Time to circumnavigate the laguna and no sooner had we left the site, first stopping to admire the lone Ruff now on the flooded field on the right along with the Teal, Black-winged Stilts and a single Snipe, than the early cars had views of a pair of Avocets, a small flock of Stone Curlews and a at least twenty Golden Plover to the left.  For some of us, we had to be content with the resting Buzzard on top of a nearby pylon.  Indeed, I was led to believe that the Stone Curlews were only seen as a result of stopping to admire a Southern Grey Shrike.

Stone Curlews Alcaravan  Burhinus oedicnemus (John Waniwright)

No sooner had we taken the left turn to follow the lake than we had our first Cranes of the day.  The more you looked the more you saw and by the time we had reached the farm to turn back towards the  village we must have recorded at least four hundred individuals.  The Mirador Cantarranas produced a number of Marsh Harriers and at least three, well hidden, Purple Swamphens.  A flock of a dozen Wood Larks was most pleasing in addition to the occasional Crested Lark on the other side of the road as we continued to watch the Cranes.  Yet another Blackcap to add to those seen near the Visitors Centre and it was time to ignore the Lapwings, Flamingos and mixed ducks to start the return leg to the village which produced first a Raven and then a Little Owl sitting happily on a stone at the side of the road and, amongst the good-sized flock of Chaffinches at least a couple of Bramblings were identified.  Some having noted Red-legged Partridge on the road and yet another Robin, the final bird seen before reaching the bar restaurant for lunch was an over-flying female Hen Harrier to take, I think, the grand total to 64 species - at the moment.  And I have a sneaky feeling that somebody mentioned both Black Redstart and a singing Cetti's Warbler so still time to amend the final total within the next few days!  Yep, they did!  So that now makes 66 species for the day!
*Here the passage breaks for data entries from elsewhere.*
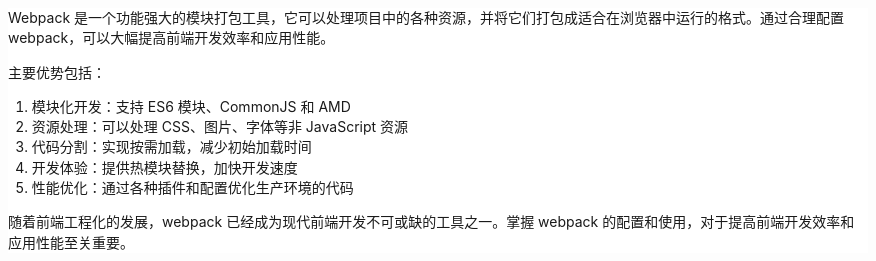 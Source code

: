 Webpack 是一个功能强大的模块打包工具，它可以处理项目中的各种资源，并将它们打包成适合在浏览器中运行的格式。通过合理配置 webpack，可以大幅提高前端开发效率和应用性能。

主要优势包括：

1. 模块化开发：支持 ES6 模块、CommonJS 和 AMD
2. 资源处理：可以处理 CSS、图片、字体等非 JavaScript 资源
3. 代码分割：实现按需加载，减少初始加载时间
4. 开发体验：提供热模块替换，加快开发速度
5. 性能优化：通过各种插件和配置优化生产环境的代码

随着前端工程化的发展，webpack 已经成为现代前端开发不可或缺的工具之一。掌握 webpack 的配置和使用，对于提高前端开发效率和应用性能至关重要。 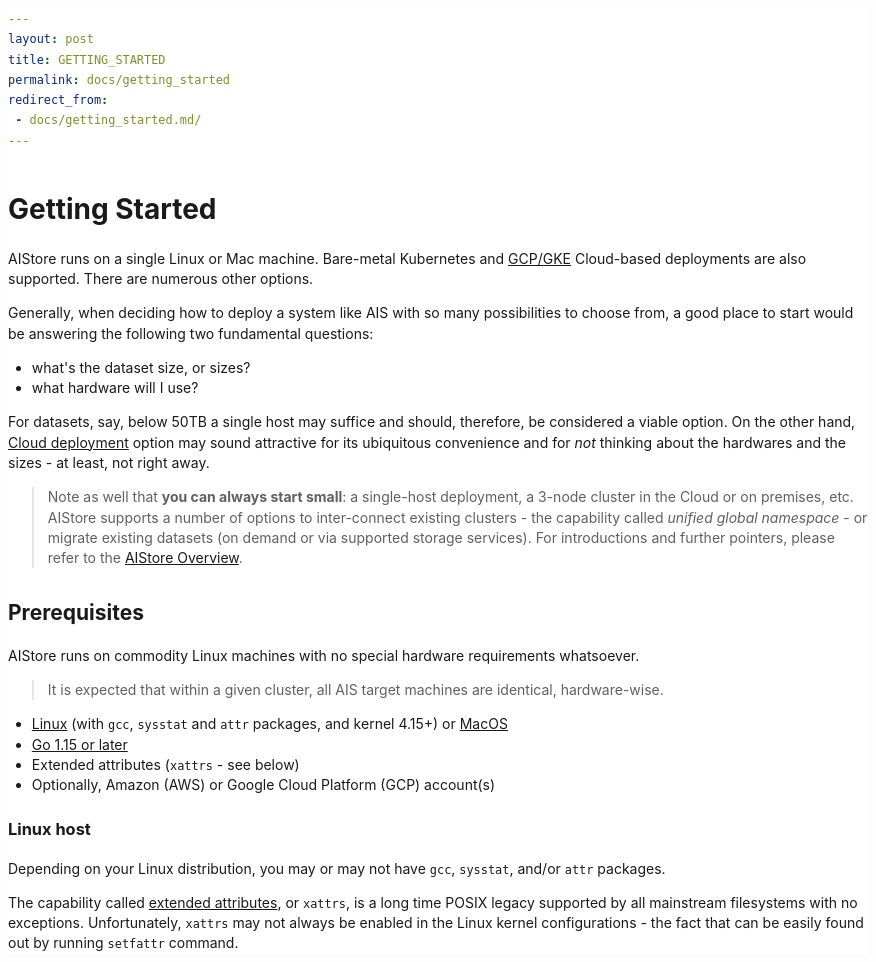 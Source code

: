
 ```yaml
---
layout: post
title: GETTING_STARTED
permalink: docs/getting_started
redirect_from:
 - docs/getting_started.md/
---
```


# Getting Started

AIStore runs on a single Linux or Mac machine. Bare-metal Kubernetes and [GCP/GKE](https://cloud.google.com/kubernetes-engine) Cloud-based deployments are also supported. There are numerous other options.

Generally, when deciding how to deploy a system like AIS with so many possibilities to choose from, a good place to start would be answering the following two fundamental questions:

* what's the dataset size, or sizes?
* what hardware will I use?

For datasets, say, below 50TB a single host may suffice and should, therefore, be considered a viable option. On the other hand, [Cloud deployment](#cloud-deployment) option may sound attractive for its ubiquitous convenience and for  _not_ thinking about the hardwares and the sizes - at least, not right away.

> Note as well that **you can always start small**: a single-host deployment, a 3-node cluster in the Cloud or on premises, etc. AIStore supports a number of options to inter-connect existing clusters - the capability called *unified global namespace* - or migrate existing datasets (on demand or via supported storage services). For introductions and further pointers, please refer to the [AIStore Overview](overview.md).

## Prerequisites

AIStore runs on commodity Linux machines with no special hardware requirements whatsoever.

> It is expected that within a given cluster, all AIS target machines are identical, hardware-wise.

* [Linux](#Linux) (with `gcc`, `sysstat` and `attr` packages, and kernel 4.15+) or [MacOS](#MacOS)
* [Go 1.15 or later](https://golang.org/dl/)
* Extended attributes (`xattrs` - see below)
* Optionally, Amazon (AWS) or Google Cloud Platform (GCP) account(s)

### Linux host

Depending on your Linux distribution, you may or may not have `gcc`, `sysstat`, and/or `attr` packages.

The capability called [extended attributes](https://en.wikipedia.org/wiki/Extended_file_attributes), or `xattrs`, is a long time POSIX legacy supported by all mainstream filesystems with no exceptions. Unfortunately, `xattrs` may not always be enabled in the Linux kernel configurations - the fact that can be easily found out by running `setfattr` command.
Little Owl Mochuelo Athene noctua (Jenny wainwright)

After our lunch, John and Jenny Wainwright drove over to the Laguna Dulce to where Mick had already travelled on (picking up Red-crested Pochard) whilst we made our way to Cordoba recording many Buzzards and Ravens on the way.  Having struggled to get a good view of the Purple Swamphen, a well-exposed individual was seen wandering along a scrubby island below the road bridge over the Guadalquivir whilst Grey Herons rested a the side and Cormorants flew over.  By the time we returned on Saturday evening we had also added Hoopoe and Red Kite so a very enjoyable three days despite not feeling too well.
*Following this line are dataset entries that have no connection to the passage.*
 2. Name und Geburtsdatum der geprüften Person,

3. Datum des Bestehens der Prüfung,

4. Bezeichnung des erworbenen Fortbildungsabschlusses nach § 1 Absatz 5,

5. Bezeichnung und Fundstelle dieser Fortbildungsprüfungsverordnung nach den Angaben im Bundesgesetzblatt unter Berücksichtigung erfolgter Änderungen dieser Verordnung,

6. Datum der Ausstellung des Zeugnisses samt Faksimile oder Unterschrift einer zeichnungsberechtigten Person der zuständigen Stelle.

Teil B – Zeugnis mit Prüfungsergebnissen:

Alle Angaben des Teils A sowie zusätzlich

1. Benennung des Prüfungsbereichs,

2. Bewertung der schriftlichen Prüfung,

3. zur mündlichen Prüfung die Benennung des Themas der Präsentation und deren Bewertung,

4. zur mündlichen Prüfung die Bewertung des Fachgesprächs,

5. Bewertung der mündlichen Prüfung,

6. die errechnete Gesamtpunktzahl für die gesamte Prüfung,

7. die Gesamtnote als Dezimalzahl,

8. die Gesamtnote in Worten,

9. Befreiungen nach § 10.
A very peaceful Christmas and a most happy and healthy New Year to all readers.  May 2013 be an even better birding year.
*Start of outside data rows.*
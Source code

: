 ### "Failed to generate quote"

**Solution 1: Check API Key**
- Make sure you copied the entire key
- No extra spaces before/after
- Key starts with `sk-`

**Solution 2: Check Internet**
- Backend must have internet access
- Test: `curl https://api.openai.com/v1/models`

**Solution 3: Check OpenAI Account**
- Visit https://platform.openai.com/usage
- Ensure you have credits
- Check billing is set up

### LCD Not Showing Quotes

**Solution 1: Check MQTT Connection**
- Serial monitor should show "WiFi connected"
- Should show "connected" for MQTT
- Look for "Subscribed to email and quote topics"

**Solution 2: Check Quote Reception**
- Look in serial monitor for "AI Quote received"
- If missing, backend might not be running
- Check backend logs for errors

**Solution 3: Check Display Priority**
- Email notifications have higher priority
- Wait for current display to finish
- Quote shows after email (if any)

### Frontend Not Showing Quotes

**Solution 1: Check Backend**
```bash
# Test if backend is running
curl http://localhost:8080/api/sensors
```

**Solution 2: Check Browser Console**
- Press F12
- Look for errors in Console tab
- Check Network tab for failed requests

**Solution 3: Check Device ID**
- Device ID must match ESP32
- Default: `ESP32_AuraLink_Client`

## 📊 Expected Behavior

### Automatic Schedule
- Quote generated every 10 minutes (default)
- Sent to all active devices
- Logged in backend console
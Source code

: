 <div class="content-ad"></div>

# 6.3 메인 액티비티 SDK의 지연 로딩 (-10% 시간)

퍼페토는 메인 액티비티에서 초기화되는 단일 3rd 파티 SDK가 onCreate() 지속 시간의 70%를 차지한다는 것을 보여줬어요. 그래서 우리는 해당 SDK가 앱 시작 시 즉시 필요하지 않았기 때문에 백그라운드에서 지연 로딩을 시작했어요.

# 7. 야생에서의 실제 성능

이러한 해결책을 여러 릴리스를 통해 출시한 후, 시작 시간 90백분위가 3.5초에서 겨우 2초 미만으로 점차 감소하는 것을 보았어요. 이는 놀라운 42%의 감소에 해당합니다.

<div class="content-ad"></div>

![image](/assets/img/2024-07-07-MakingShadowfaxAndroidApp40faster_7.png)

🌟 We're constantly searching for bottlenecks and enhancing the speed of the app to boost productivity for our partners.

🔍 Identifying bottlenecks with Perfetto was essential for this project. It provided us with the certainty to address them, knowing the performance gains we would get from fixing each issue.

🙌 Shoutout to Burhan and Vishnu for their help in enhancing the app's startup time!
Purple Swamphen Calamon Comun Porphyrio porphyrioon the Guadalquivir at Cordoba




























Birds seen:
Shelduck, Gadwall, Mallard, Shoveler, Teal, Pochard, Tufted Duck, Red-legged Partridge, Little Grebe, Black-necked Grebe, Cattle  Egret, Little Egret, Flamingo, Marsh Harrier, Hen Harrier, Buzzard, Kestrel, Merlin, Moorhen, Purple Swamphen, Coot, Crane, Black-winged Stilt, Avocet, Stone Curlew,  Golden Plover, Lapwing, Ruff, Snipe, Black-headed Gull, Lesser Black-backed Gull, Yellow-legged Gull, Rock Dove, Collared Dove, Little Owl, Crested Lark, Wood Lark, Sky Lark, Meadow Pipit, White Wagtail, Robin, Black Redstart, Stonechat, Blackbird, Song Thrush, Cetti's Warbler, Dartford Warbler, Sardinian Warbler, Blackcap, Chiffchaff, Southern Grey Shrike, Jackdaw, Raven, Common Starling, Spotless Starling, House Sparrow, Spanish Sparrow, Chaffinch, Brambling, Serin, Greenfinch, Goldfinch, Linnet, Reed Bunting and Corn Bunting.